__Dataset content__.
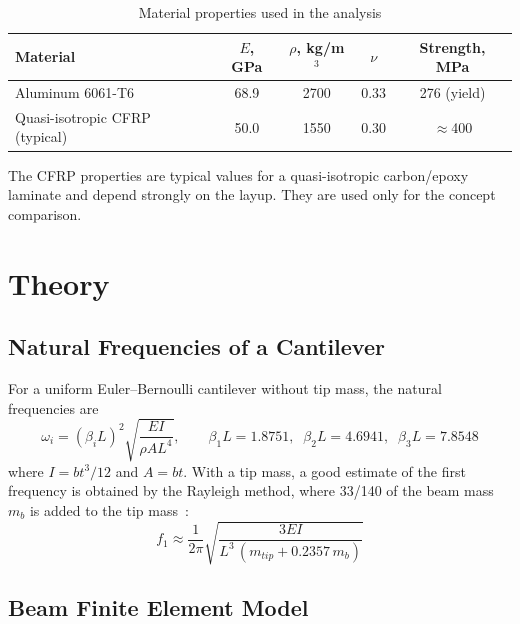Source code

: \documentclass[letterpaper,10pt]{article}
\begin{document}
\begin{table}[H]
\centering
\caption{Material properties used in the analysis}
\label{tab:mat}
\begin{tabular}{lcccc}
\toprule
Material & $E$, GPa & $\rho$, kg/m$^3$ & $\nu$ & Strength, MPa \\
\midrule
Aluminum 6061-T6~\cite{asm} & 68.9 & 2700 & 0.33 & 276 (yield) \\
Quasi-isotropic CFRP (typical) & 50.0 & 1550 & 0.30 & $\approx$400 \\
\bottomrule
\end{tabular}
\end{table}

\noindent The CFRP properties are typical values for a quasi-isotropic carbon/epoxy
laminate and depend strongly on the layup. They are used only for the concept comparison.

\section{Theory}

\subsection{Natural Frequencies of a Cantilever}

For a uniform Euler--Bernoulli cantilever without tip mass, the natural frequencies
are~\cite{blevins,rao}
\begin{equation}
  \omega_i = (\beta_i L)^2 \sqrt{\frac{EI}{\rho A L^4}}, \qquad
  \beta_1 L = 1.8751,\;\; \beta_2 L = 4.6941,\;\; \beta_3 L = 7.8548
  \label{eq:exact}
\end{equation}
where $I = b t^3/12$ and $A = bt$. With a tip mass, a good estimate of the first
frequency is obtained by the Rayleigh method, where 33/140 of the beam mass $m_b$ is
added to the tip mass~\cite{blevins}:
\begin{equation}
  f_1 \approx \frac{1}{2\pi}\sqrt{\frac{3EI}{L^3\,(m_{tip} + 0.2357\,m_b)}}
  \label{eq:rayleigh}
\end{equation}

\subsection{Beam Finite Element Model}
\end{document}
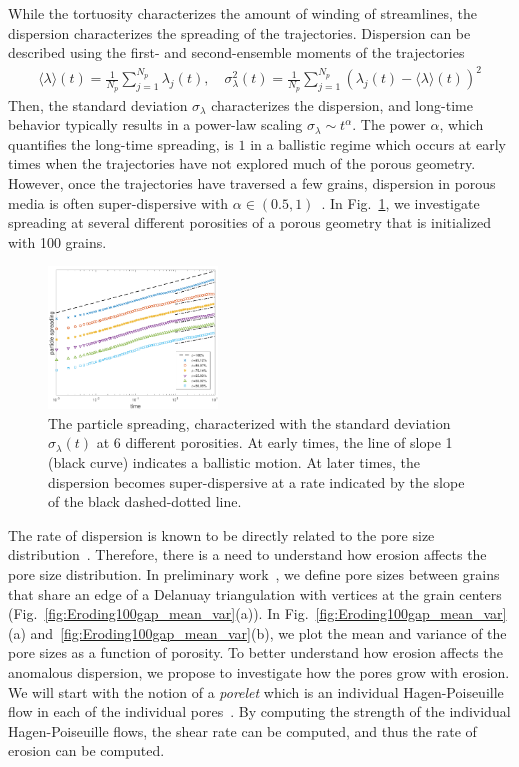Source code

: \documentclass[11pt]{article}
\begin{document}
While the tortuosity characterizes the amount of winding of streamlines, the dispersion characterizes the spreading of the trajectories.  Dispersion can be described using the first- and second-ensemble moments of the trajectories
\begin{align}
  \langle \lambda \rangle (t) = \frac{1}{N_p} \sum_{j=1}^{N_p}
    \lambda_j(t), \quad \sigma_\lambda^{2}(t) = \frac{1}{N_p}
    \sum_{j=1}^{N_p} (\lambda_j(t) - \langle \lambda \rangle(t))^2
\end{align}
Then, the standard deviation $\sigma_\lambda$ characterizes the
dispersion, and long-time behavior typically results in a power-law
scaling $\sigma_\lambda \sim t^{\alpha}$. The power $\alpha$, which
quantifies the long-time spreading, is $1$ in a ballistic regime which
occurs at early times when the trajectories have not explored much of
the porous geometry. However, once the trajectories have traversed a few
grains, dispersion in porous media is often super-dispersive with
$\alpha \in (0.5,1)$~\cite{dea-leb-den-tar-bol-dav2013}. In Fig.~\ref{fig:100dispersion}, we investigate spreading at several different porosities of a porous geometry that is initialized with 100 grains.
\begin{figure}
  \includegraphics[width=0.4\textwidth]{figs/100b_second_moment_long_ref}
  \caption{\label{fig:100dispersion} The particle spreading,
  characterized with the standard deviation $\sigma_\lambda(t)$ at 6
  different porosities. At early times, the line of slope 1 (black
  curve) indicates a ballistic motion. At later times, the
  dispersion becomes super-dispersive at a rate indicated by the slope
  of the black dashed-dotted line.}
\end{figure}

The rate of dispersion is known to be directly related to the pore size
distribution~\cite{dea-qua-bir-jua2018}. Therefore, there is a need to
understand how erosion affects the pore size distribution. In
preliminary work~\cite{chi-moo-qua2019}, we define pore sizes between
grains that share an edge of a Delanuay triangulation with vertices at
the grain centers (Fig.~\ref{fig:Eroding100gap_mean_var}(a)). In Fig.~\ref{fig:Eroding100gap_mean_var}(a) and~\ref{fig:Eroding100gap_mean_var}(b), we plot the mean and variance of the pore sizes as a function of porosity. To better understand how erosion affects the anomalous dispersion, we propose to investigate how the pores grow with erosion. We will start with the notion of a {\em porelet} which is an individual Hagen-Poiseuille flow in each of the individual pores~\cite{dea-qua-bir-jua2018}. By computing the strength of the individual Hagen-Poiseuille flows, the shear rate can be computed, and thus the rate of erosion can be computed. 
\end{document}
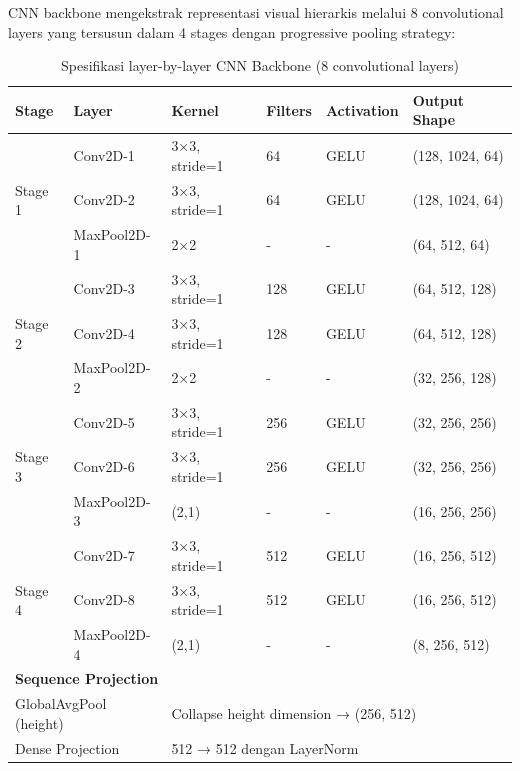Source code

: \documentclass[12pt,a4paper]{article}
\begin{document}
CNN backbone mengekstrak representasi visual hierarkis melalui 8 convolutional layers yang tersusun dalam 4 stages dengan progressive pooling strategy:

\begin{table}[H]
\centering
\caption{Spesifikasi layer-by-layer CNN Backbone (8 convolutional layers)}
\label{tab:recognizer-cnn-detailed}
\scriptsize
\begin{tabular}{|l|l|l|l|l|l|}
\hline
\textbf{Stage} & \textbf{Layer} & \textbf{Kernel} & \textbf{Filters} & \textbf{Activation} & \textbf{Output Shape} \\
\hline
\multirow{3}{*}{Stage 1} & Conv2D-1 & 3×3, stride=1 & 64 & GELU & (128, 1024, 64) \\
\cline{2-6}
 & Conv2D-2 & 3×3, stride=1 & 64 & GELU & (128, 1024, 64) \\
\cline{2-6}
 & MaxPool2D-1 & 2×2 & - & - & (64, 512, 64) \\
\hline
\multirow{3}{*}{Stage 2} & Conv2D-3 & 3×3, stride=1 & 128 & GELU & (64, 512, 128) \\
\cline{2-6}
 & Conv2D-4 & 3×3, stride=1 & 128 & GELU & (64, 512, 128) \\
\cline{2-6}
 & MaxPool2D-2 & 2×2 & - & - & (32, 256, 128) \\
\hline
\multirow{3}{*}{Stage 3} & Conv2D-5 & 3×3, stride=1 & 256 & GELU & (32, 256, 256) \\
\cline{2-6}
 & Conv2D-6 & 3×3, stride=1 & 256 & GELU & (32, 256, 256) \\
\cline{2-6}
 & MaxPool2D-3 & (2,1) & - & - & (16, 256, 256) \\
\hline
\multirow{3}{*}{Stage 4} & Conv2D-7 & 3×3, stride=1 & 512 & GELU & (16, 256, 512) \\
\cline{2-6}
 & Conv2D-8 & 3×3, stride=1 & 512 & GELU & (16, 256, 512) \\
\cline{2-6}
 & MaxPool2D-4 & (2,1) & - & - & (8, 256, 512) \\
\hline
\multicolumn{6}{|l|}{\textbf{Sequence Projection}} \\
\hline
\multicolumn{2}{|l|}{GlobalAvgPool (height)} & \multicolumn{4}{l|}{Collapse height dimension → (256, 512)} \\
\hline
\multicolumn{2}{|l|}{Dense Projection} & \multicolumn{4}{l|}{512 → 512 dengan LayerNorm} \\
\hline
\end{tabular}
\end{table}
\end{document}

__What to do__. Only lines containing the string "subsection" are needed. Pull each of them out of the records above.

__Answer to the problem__.
\subsection{Natural Frequencies of a Cantilever}
\subsection{Beam Finite Element Model}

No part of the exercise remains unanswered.